[WHAT IS EXPECTED] Going through the data below, find how many lines include the word "logo", and reply with that number alone.

Entries taken from a collection

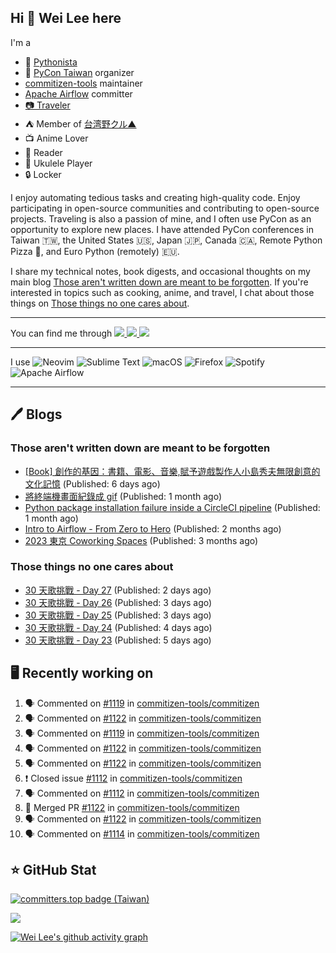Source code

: ## Hi 👋 Wei Lee here

I'm a

* 🐍 [Pythonista](https://pycon-note.wei-lee.me/)
* 🐍 [PyCon Taiwan](https://tw.pycon.org/) organizer
* [commitizen-tools](https://github.com/commitizen-tools) maintainer
* [Apache Airflow](https://github.com/apache/airflow/) committer
* [📷 Traveler](https://travlog.wei-lee.me/)
* ⛺ Member of [台湾野クル▲](https://twitter.com/Taiwannokuru)
* 📺 Anime Lover
* 📖 Reader
* 🎵 Ukulele Player
* 🔒 Locker

I enjoy automating tedious tasks and creating high-quality code. Enjoy participating in open-source communities and contributing to open-source projects. Traveling is also a passion of mine, and I often use PyCon as an opportunity to explore new places. I have attended PyCon conferences in Taiwan 🇹🇼, the United States 🇺🇸, Japan 🇯🇵, Canada 🇨🇦, Remote Python Pizza 🍕, and Euro Python (remotely) 🇪🇺.

I share my technical notes, book digests, and occasional thoughts on my main blog [Those aren't written down are meant to be forgotten](https://blog.wei-lee.me/). If you're interested in topics such as cooking, anime, and travel, I chat about those things on [Those things no one cares about](https://travlog.wei-lee.me/).


---

<p align="left">
You can find me through
  <a href="https://in.linkedin.com/in/clleew" target="blank">
    <img src="https://img.shields.io/badge/LinkedIn-0077B5?style=for-the-badge&logo=linkedin&logoColor=white" />
  </a>
  <a href="https://twitter.com/clleew" target="blank">
    <img src="https://img.shields.io/badge/Twitter-1DA1F2?style=for-the-badge&logo=twitter&logoColor=white" />
  </a>
  <a href="https://github.com/Lee-W/" target="blank">
    <img src="https://img.shields.io/badge/GitHub-100000?style=for-the-badge&logo=github&logoColor=white" />
  </a>
</p>

---

I use ![Neovim](https://img.shields.io/badge/NeoVim-%2357A143.svg?&style=for-the-badge&logo=neovim&logoColor=white) ![Sublime Text](https://img.shields.io/badge/sublime_text-%23575757.svg?style=for-the-badge&logo=sublime-text&logoColor=important) ![macOS](https://img.shields.io/badge/mac%20os-000000?style=for-the-badge&logo=macos&logoColor=F0F0F0) ![Firefox](https://img.shields.io/badge/Firefox-FF7139?style=for-the-badge&logo=Firefox-Browser&logoColor=white) ![Spotify](https://img.shields.io/badge/Spotify-1ED760?style=for-the-badge&logo=spotify&logoColor=white) ![Apache Airflow](https://img.shields.io/badge/Apache%20Airflow-017CEE?style=for-the-badge&logo=Apache%20Airflow&logoColor=white)

---


## 🖊️ Blogs

### Those aren't written down are meant to be forgotten

* [[Book] 創作的基因：書籍、電影、音樂,賦予遊戲製作人小島秀夫無限創意的文化記憶](https://blog.wei-lee.me/posts/book/2024/05/creative-gene) (Published: 6 days ago)
* [將終端機畫面紀錄成 gif](https://blog.wei-lee.me/posts/tech/2024/04/record-terminal-actions-and-export-as-gif) (Published: 1 month ago)
* [Python package installation failure inside a CircleCI pipeline](https://blog.wei-lee.me/posts/tech/2024/04/python-package-installation-failure-inside-a-CircleCI-pipeline) (Published: 1 month ago)
* [Intro to Airflow - From Zero to Hero](https://blog.wei-lee.me/posts/tech/2024/02/intro-to-airflow-from-zero-to-hero) (Published: 2 months ago)
* [2023 東京 Coworking Spaces](https://blog.wei-lee.me/posts/tech/2024/01/2023-tokyo-coworking-space) (Published: 3 months ago)

### Those things no one cares about
 
 * [30 天歌挑戰 - Day 27](https://travlog.wei-lee.me/posts/review/2024/05/30-day-song-challenge-day-27) (Published: 2 days ago)
 * [30 天歌挑戰 - Day 26](https://travlog.wei-lee.me/posts/review/2024/05/30-day-song-challenge-day-26) (Published: 3 days ago)
 * [30 天歌挑戰 - Day 25](https://travlog.wei-lee.me/posts/review/2024/05/30-day-song-challenge-day-25) (Published: 3 days ago)
 * [30 天歌挑戰 - Day 24](https://travlog.wei-lee.me/posts/review/2024/05/30-day-song-challenge-day-24) (Published: 4 days ago)
 * [30 天歌挑戰 - Day 23](https://travlog.wei-lee.me/posts/review/2024/05/30-day-song-challenge-day-23) (Published: 5 days ago)

## 🖥️ Recently working on

1. 🗣 Commented on [#1119](https://github.com/commitizen-tools/commitizen/issues/1119) in [commitizen-tools/commitizen](https://github.com/commitizen-tools/commitizen)
2. 🗣 Commented on [#1122](https://github.com/commitizen-tools/commitizen/issues/1122) in [commitizen-tools/commitizen](https://github.com/commitizen-tools/commitizen)
3. 🗣 Commented on [#1119](https://github.com/commitizen-tools/commitizen/issues/1119) in [commitizen-tools/commitizen](https://github.com/commitizen-tools/commitizen)
4. 🗣 Commented on [#1122](https://github.com/commitizen-tools/commitizen/issues/1122) in [commitizen-tools/commitizen](https://github.com/commitizen-tools/commitizen)
5. 🗣 Commented on [#1122](https://github.com/commitizen-tools/commitizen/issues/1122) in [commitizen-tools/commitizen](https://github.com/commitizen-tools/commitizen)
6. ❗️ Closed issue [#1112](https://github.com/commitizen-tools/commitizen/issues/1112) in [commitizen-tools/commitizen](https://github.com/commitizen-tools/commitizen)
7. 🗣 Commented on [#1112](https://github.com/commitizen-tools/commitizen/issues/1112) in [commitizen-tools/commitizen](https://github.com/commitizen-tools/commitizen)
8. 🎉 Merged PR [#1122](https://github.com/commitizen-tools/commitizen/pull/1122) in [commitizen-tools/commitizen](https://github.com/commitizen-tools/commitizen)
9. 🗣 Commented on [#1122](https://github.com/commitizen-tools/commitizen/issues/1122) in [commitizen-tools/commitizen](https://github.com/commitizen-tools/commitizen)
10. 🗣 Commented on [#1114](https://github.com/commitizen-tools/commitizen/issues/1114) in [commitizen-tools/commitizen](https://github.com/commitizen-tools/commitizen)


## ⭐ GitHub Stat

[![committers.top badge (Taiwan)](https://user-badge.committers.top/taiwan_public/Lee-W.svg)](https://user-badge.committers.top/taiwan_public/Lee-W)

[![](https://github-readme-stats.vercel.app/api?username=Lee-W&show_icons=true&hide_title=true&cache_seconds=86400)](https://github.com/anuraghazra/github-readme-stats)

[![Wei Lee's github activity graph](https://github-readme-activity-graph.vercel.app/graph?username=Lee-W&theme=dracula)](https://github.com/ashutosh00710/github-readme-activity-graph)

[OUTPUT FOR THIS TASK] 4